Litepanels Lights Up CBS's Superbowl Coverage
Sunny Florida served as a super host for Super Bowl XLIV on Feb. 7, but the sunshine provides some lighting challenges for CBS Sports. Luckily for CBS, Litepanels is up to the challenge, providing LED light fixtures for the announcers booth and a green-screen position.
Through Bexel Broadcast Services, CBS has been using Litepanels lighting throughout the season with its A-game team. Commentators Jim Nantz and Phil Simms became so comfortable under the Litepanels lights, in fact, that, when the team returned from broadcasting a game in London, they asked the production team to return to Litepanels LED lights.
"The cameramen love them, the audio guys love them because there's no projected sound coming out of them, and the talent really loves them because they didn't have to squint for the first time," says Pat Grosswendt, director of product development for Litepanels. "That was a big deal."
Litepanels set up two all-LED installations in Miami. The first features Nantz and Simms with their backs to the open stadium and lit by two 3x1 SuperSpot Bi-Focus daylight fixtures. A third, identical fixture will be hung and available if the light level needs to be boosted to equalize the ambient light on the field behind the announcers.
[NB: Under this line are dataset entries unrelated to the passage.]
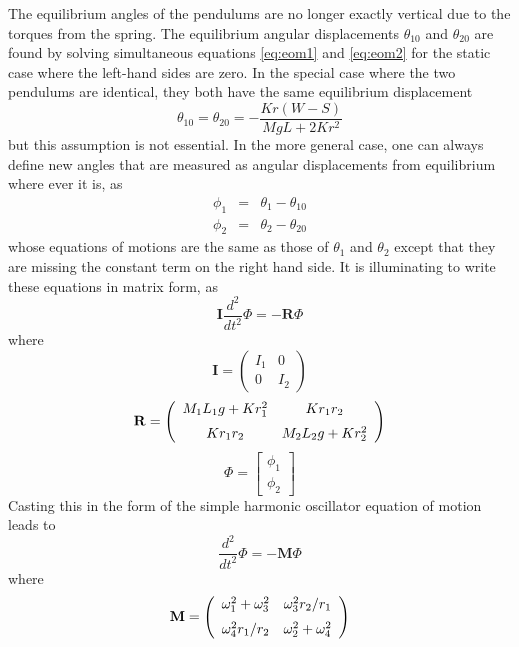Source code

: \documentclass{revtex4}
\begin{document}
The equilibrium angles of the pendulums are no longer exactly vertical
due to the torques from the spring.  The equilibrium angular displacements
$\theta_{10}$ and $\theta_{20}$ are found by solving simultaneous
equations \ref{eq:eom1} and \ref{eq:eom2} for the static case where the
left-hand sides are zero.  In the special case where the two pendulums are
identical, they both have the same equilibrium displacement
\begin{equation}
\theta_{10} = \theta_{20} = -\frac{Kr(W-S)}{MgL+2Kr^2}
\end{equation}
but this assumption is not essential.  In the more general case, one
can always define new angles that are measured as angular displacements
from equilibrium where ever it is, as
\begin{eqnarray}
\phi_1 &=& \theta_1-\theta_{10} \nonumber \\
\phi_2 &=& \theta_2-\theta_{20} \nonumber
\end{eqnarray}
whose equations of motions are the same as those of $\theta_1$ and
$\theta_2$ except that they are missing the constant term on the right
hand side.  It is illuminating to write these equations in matrix form,
as
\begin{equation}
{\mathbf I} \frac{d^2}{dt^2} \Phi = -{\mathbf R} \Phi
\end{equation}
where
\[ {\mathbf I} = \left(
\begin{array}{cc}
I_1 & 0 \\
0 & I_2
\end{array}
\right) \]
\[ {\mathbf R} = \left(
\begin{array}{cc}
M_1L_1g+Kr_1^2 & Kr_1r_2 \vspace*{2mm} \\
Kr_1r_2 & M_2L_2g+Kr_2^2
\end{array}
\right) \]
\[ \Phi = \left[
\begin{array}{cc}
\phi_1 \\
\phi_2
\end{array}
\right] \]
Casting this in the form of the simple harmonic oscillator equation
of motion leads to 
\begin{equation}
\frac{d^2}{dt^2} \Phi = -{\mathbf M} \Phi \label{eq:eom4phi}
\end{equation}
where
\begin{equation}
{\mathbf M} = \left(
\begin{array}{cc}
\omega_1^2+\omega_3^2 & \omega_3^2r_2/r_1 \vspace*{2mm} \\
\omega_4^2r_1/r_2 & \omega_2^2+\omega_4^2
\end{array}
\right)
\end{equation}
\end{document}
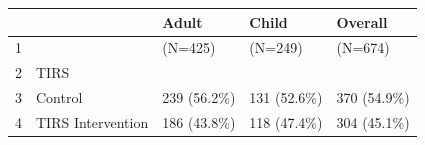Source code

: \begin{table}[ht]
\centering
\begin{tabular}{rllll}
  \hline
 &   & Adult & Child & Overall \\ 
  \hline
1 &  & (N=425) & (N=249) & (N=674) \\ 
  2 & TIRS &  &  &  \\ 
  3 &   Control & 239 (56.2\%) & 131 (52.6\%) & 370 (54.9\%) \\ 
  4 &   TIRS Intervention & 186 (43.8\%) & 118 (47.4\%) & 304 (45.1\%) \\ 
   \hline
\end{tabular}
\end{table}
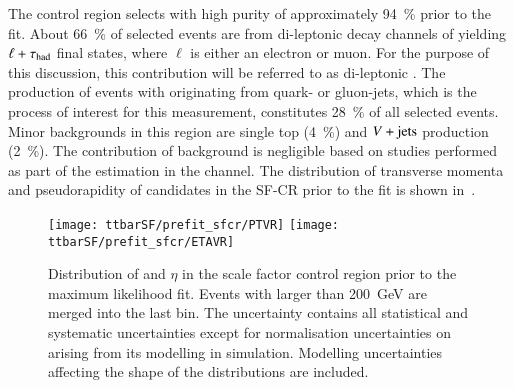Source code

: 
The control region selects \ttbar with high purity of approximately
\SI{94}{\percent} prior to the fit. About \SI{66}{\percent} of
selected events are from di-leptonic decay channels of \ttbar yielding
$\ell + \tau_{\text{had}}$ final states, where $\ell$ is either an electron or
muon. For the purpose of this discussion, this contribution will be
referred to as di-leptonic \ttbar. The production of \ttbar events
with \tauhadvis originating from quark- or gluon-jets, which is the
process of interest for this measurement, constitutes
\SI{28}{\percent} of all selected events. Minor backgrounds in this
region are single top (\SI{4}{\percent}) and $V+\text{jets}$ production
(\SI{2}{\percent}). The contribution of \multijet background is
negligible based on studies performed as part of the \faketauhadvis
estimation in the \lephad channel. The distribution of transverse
momenta and pseudorapidity of \tauhadvis candidates in the SF-CR prior
to the fit is shown in~.

\begin{figure}[htbp]
  \centering

  \texttt{[image: ttbarSF/prefit\_sfcr/PTVR]}%
  \texttt{[image: ttbarSF/prefit\_sfcr/ETAVR]}

  \caption{Distribution of \tauhadvis \pT and $\eta$ in the scale
    factor control region prior to the maximum likelihood fit. Events
    with \tauhadvis \pT larger than \SI{200}{\GeV} are merged into the
    last bin. The uncertainty contains all statistical and systematic
    uncertainties except for normalisation uncertainties on \ttbar
    arising from its modelling in simulation. Modelling uncertainties
    affecting the shape of the distributions are included.}%
  \label{fig:ttbarSF_prefit_pt}
\end{figure}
No backlights are necessary for this position because of the ambient light from daylight or stadium lighting.
The light behind the announcers, therefore, will transition from full natural daylight to full artificial lighting by the end of the evening, so the ability of Litepanels' fixtures to dim from 100‰ to zero, with no noticeable change in color temperature, will allow the CBS technical crew to provide a natural look each time the announcers are shown.
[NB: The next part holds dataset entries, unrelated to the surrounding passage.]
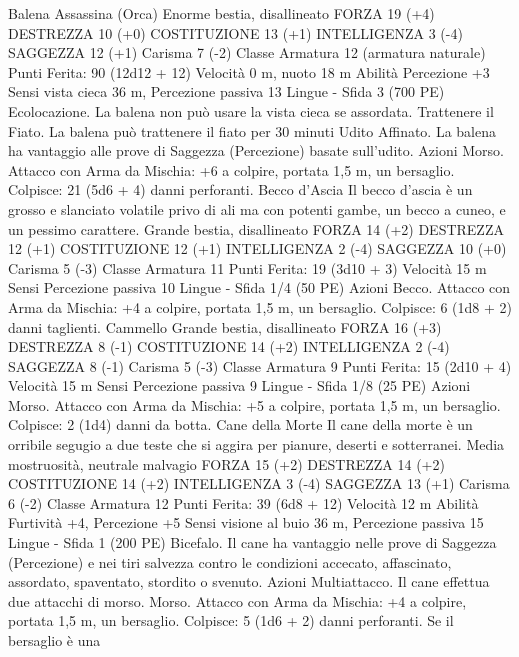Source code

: \begin{multicols}{2}
Balena Assassina
(Orca)
Enorme bestia, disallineato
FORZA 19 (+4)
DESTREZZA 10 (+0)
COSTITUZIONE 13 (+1)
INTELLIGENZA 3 (-4)
SAGGEZZA 12 (+1)
Carisma 7 (-2)
Classe Armatura 12 (armatura naturale)
\hspace*{0pt}\hfill{Punti Ferita}: 90 (12d12 + 12)
Velocità 0 m, nuoto 18 m
Abilità Percezione +3
Sensi vista cieca 36 m, Percezione passiva 13
Lingue -
Sfida 3 (700 PE)
Ecolocazione. La balena non può usare la vista cieca se
assordata.
Trattenere il Fiato. La balena può trattenere il fiato per 30
minuti
Udito Affinato. La balena ha vantaggio alle prove di Saggezza
(Percezione) basate sull’udito.
Azioni
Morso. Attacco con Arma da Mischia: +6 a colpire, portata 1,5
m, un bersaglio.
Colpisce: 21 (5d6 + 4) danni perforanti.
Becco d’Ascia
Il becco d’ascia è un grosso e slanciato volatile privo di
ali ma con potenti gambe, un becco a cuneo, e un
pessimo carattere.
Grande bestia, disallineato
FORZA 14 (+2)
DESTREZZA 12 (+1)
COSTITUZIONE 12 (+1)
INTELLIGENZA 2 (-4)
SAGGEZZA 10 (+0)
Carisma 5 (-3)
Classe Armatura 11
\hspace*{0pt}\hfill{Punti Ferita}: 19 (3d10 + 3)
Velocità 15 m
Sensi Percezione passiva 10
Lingue -
Sfida 1/4 (50 PE)
Azioni
Becco. Attacco con Arma da Mischia: +4 a colpire, portata 1,5
m, un bersaglio.
Colpisce: 6 (1d8 + 2) danni taglienti.
Cammello
Grande bestia, disallineato
FORZA 16 (+3)
DESTREZZA 8 (-1)
COSTITUZIONE 14 (+2)
INTELLIGENZA 2 (-4)
SAGGEZZA 8 (-1)
Carisma 5 (-3)
Classe Armatura 9
\hspace*{0pt}\hfill{Punti Ferita}: 15 (2d10 + 4)
Velocità 15 m
Sensi Percezione passiva 9
Lingue -
Sfida 1/8 (25 PE)
Azioni
Morso. Attacco con Arma da Mischia: +5 a colpire, portata 1,5
m, un bersaglio.
Colpisce: 2 (1d4) danni da botta.
Cane della Morte
Il cane della morte è un orribile segugio a due teste che
si aggira per pianure, deserti e sotterranei.
Media mostruosità, neutrale malvagio
FORZA 15 (+2)
DESTREZZA 14 (+2)
COSTITUZIONE 14 (+2)
INTELLIGENZA 3 (-4)
SAGGEZZA 13 (+1)
Carisma 6 (-2)
Classe Armatura 12
\hspace*{0pt}\hfill{Punti Ferita}: 39 (6d8 + 12)
Velocità 12 m
Abilità Furtività +4, Percezione +5
Sensi visione al buio 36 m, Percezione passiva 15
Lingue -
Sfida 1 (200 PE)
Bicefalo. Il cane ha vantaggio nelle prove di Saggezza
(Percezione) e nei tiri salvezza contro le condizioni accecato,
affascinato, assordato, spaventato, stordito o svenuto.
Azioni
Multiattacco. Il cane effettua due attacchi di morso.
Morso. Attacco con Arma da Mischia: +4 a colpire, portata 1,5
m, un bersaglio.
Colpisce: 5 (1d6 + 2) danni perforanti. Se il bersaglio è una

\end{multicols}
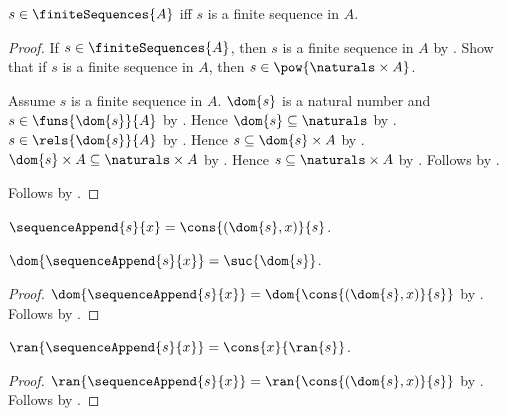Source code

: \begin{proposition}\label{finite_sequences_iff}
    $s\in\finiteSequences{A}$ iff $s$ is a finite sequence in $A$.
\end{proposition}
\begin{proof}
    If $s\in\finiteSequences{A}$, then $s$ is a finite sequence in $A$
        by .
    Show that if $s$ is a finite sequence in $A$, then
        $s\in\pow{\naturals\times A}$.
    \begin{subproof}
        Assume $s$ is a finite sequence in $A$.
        $\dom{s}$ is a natural number and
            $s\in\funs{\dom{s}}{A}$ by .
        Hence $\dom{s}\subseteq\naturals$
            by .
        $s\in\rels{\dom{s}}{A}$ by .
        Hence $s\subseteq\dom{s}\times A$ by .
        $\dom{s}\times A\subseteq\naturals\times A$
            by .
        Hence $s\subseteq\naturals\times A$ by .
        Follows by .
    \end{subproof}
    Follows by .
\end{proof}

\begin{definition}\label{sequence_append}
    $\sequenceAppend{s}{x}=\cons{(\dom{s},x)}{s}$.
\end{definition}

\begin{proposition}\label{sequence_append_domain}
    $\dom{\sequenceAppend{s}{x}}=\suc{\dom{s}}$.
\end{proposition}
\begin{proof}
    $\dom{\sequenceAppend{s}{x}}
        =\dom{\cons{(\dom{s},x)}{s}}$ by .
    Follows by .
\end{proof}

\begin{proposition}\label{sequence_append_range}
    $\ran{\sequenceAppend{s}{x}}=\cons{x}{\ran{s}}$.
\end{proposition}
\begin{proof}
    $\ran{\sequenceAppend{s}{x}}
        =\ran{\cons{(\dom{s},x)}{s}}$ by .
    Follows by .
\end{proof}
The entire Litepanels lighting package weighs 51 lb. and can be packed in a 1-ft. by 1-ft. by 34-in. space. In addition, all of the fixtures used in the announce position consume 450 W, less than one-quarter the power required by a standard 20-amp wall outlet.
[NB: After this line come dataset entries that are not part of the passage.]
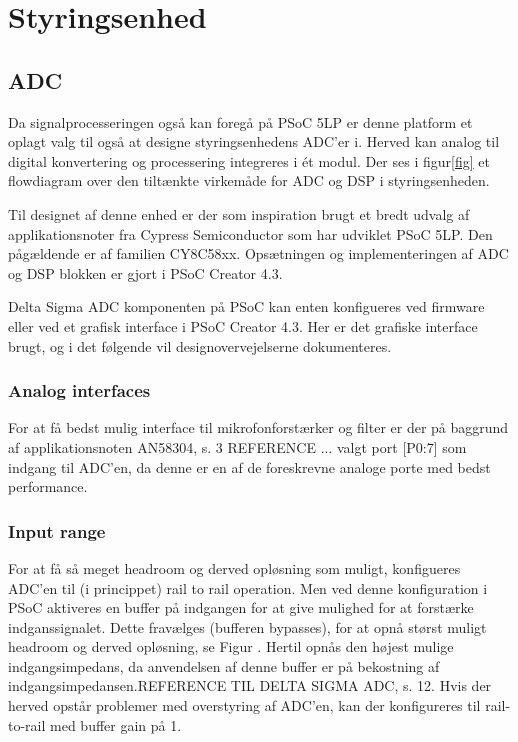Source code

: \section{Styringsenhed}\label{sec:Styringsenhed:design}
\subsection{ADC}

Da signalprocesseringen også kan foregå på PSoC 5LP er denne platform et oplagt valg til også at designe styringsenhedens ADC'er i. Herved kan analog til digital konvertering og processering integreres i ét modul. Der ses i figur\tbr \ref{fig} et flowdiagram over den tiltænkte virkemåde for ADC og DSP i styringsenheden. 

Til designet af denne enhed er der som inspiration brugt et bredt udvalg af applikationsnoter fra Cypress Semiconductor som har udviklet PSoC 5LP. Den pågældende er af familien CY8C58xx. Opsætningen og implementeringen af ADC og DSP blokken er gjort i PSoC Creator 4.3. 

Delta Sigma ADC komponenten på PSoC kan enten konfigueres ved firmware eller ved et grafisk interface i PSoC Creator 4.3. Her er det grafiske interface brugt, og i det følgende vil designovervejelserne dokumenteres.

\subsubsection{Analog interfaces}
For at få bedst mulig interface til mikrofonforstærker og filter er der på baggrund af applikationsnoten AN58304, s. 3 \tbr REFERENCE  ... valgt port [P0:7] som indgang til ADC'en, da denne er en af de foreskrevne analoge porte med bedst performance. 

\subsubsection{Input range}
For at få så meget headroom og derved opløsning som muligt, konfigueres ADC'en til (i princippet) rail to rail operation. Men ved denne konfiguration i PSoC aktiveres en buffer på indgangen for at give mulighed for at forstærke indganssignalet. Dette fravælges (bufferen bypasses), for at opnå størst muligt headroom og derved opløsning, se Figur . Hertil opnås den højest mulige indgangsimpedans,  da anvendelsen af denne buffer er på bekostning af indgangsimpedansen.\tbr REFERENCE TIL DELTA SIGMA ADC, s. 12. Hvis der herved opstår problemer med overstyring af ADC'en, kan der konfigureres til rail-to-rail med buffer gain på 1.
"I think it's the simplicity of it that makes it work," Grosswendt says. "The value in it is the fact that they're so lightweight. They're running on so little power that you don't have to have a lot of cables to power them up. They don't get hot, so you don't have to wait for them to cool down to strike the set. Other than saving in shipping costs, because you don't have to ship cables, ballasts, heads, and other things they've done in the past with traditional lights, the ease of operation is a big draw."
Litepanels also provided lighting for the green-screen–background announce position in the booth, which allowed CBS to key video behind its announcers. The green screen is mounted against a side wall, with a robotic camera positioned on the opposite wall. This position is lit by a pair of 3x1 Spot and Flood Bi-Focus daylight fixtures, with two 1x1 Spot and Flood Bi-Focus daylight fixtures to provide backlight.
The four fixtures used for the green-screen announce position draw just 400 W. Litepanels fixtures used in both announce-booth positions consume one-third less energy than HMI or fluorescent fixtures, a welcome saving for any broadcaster.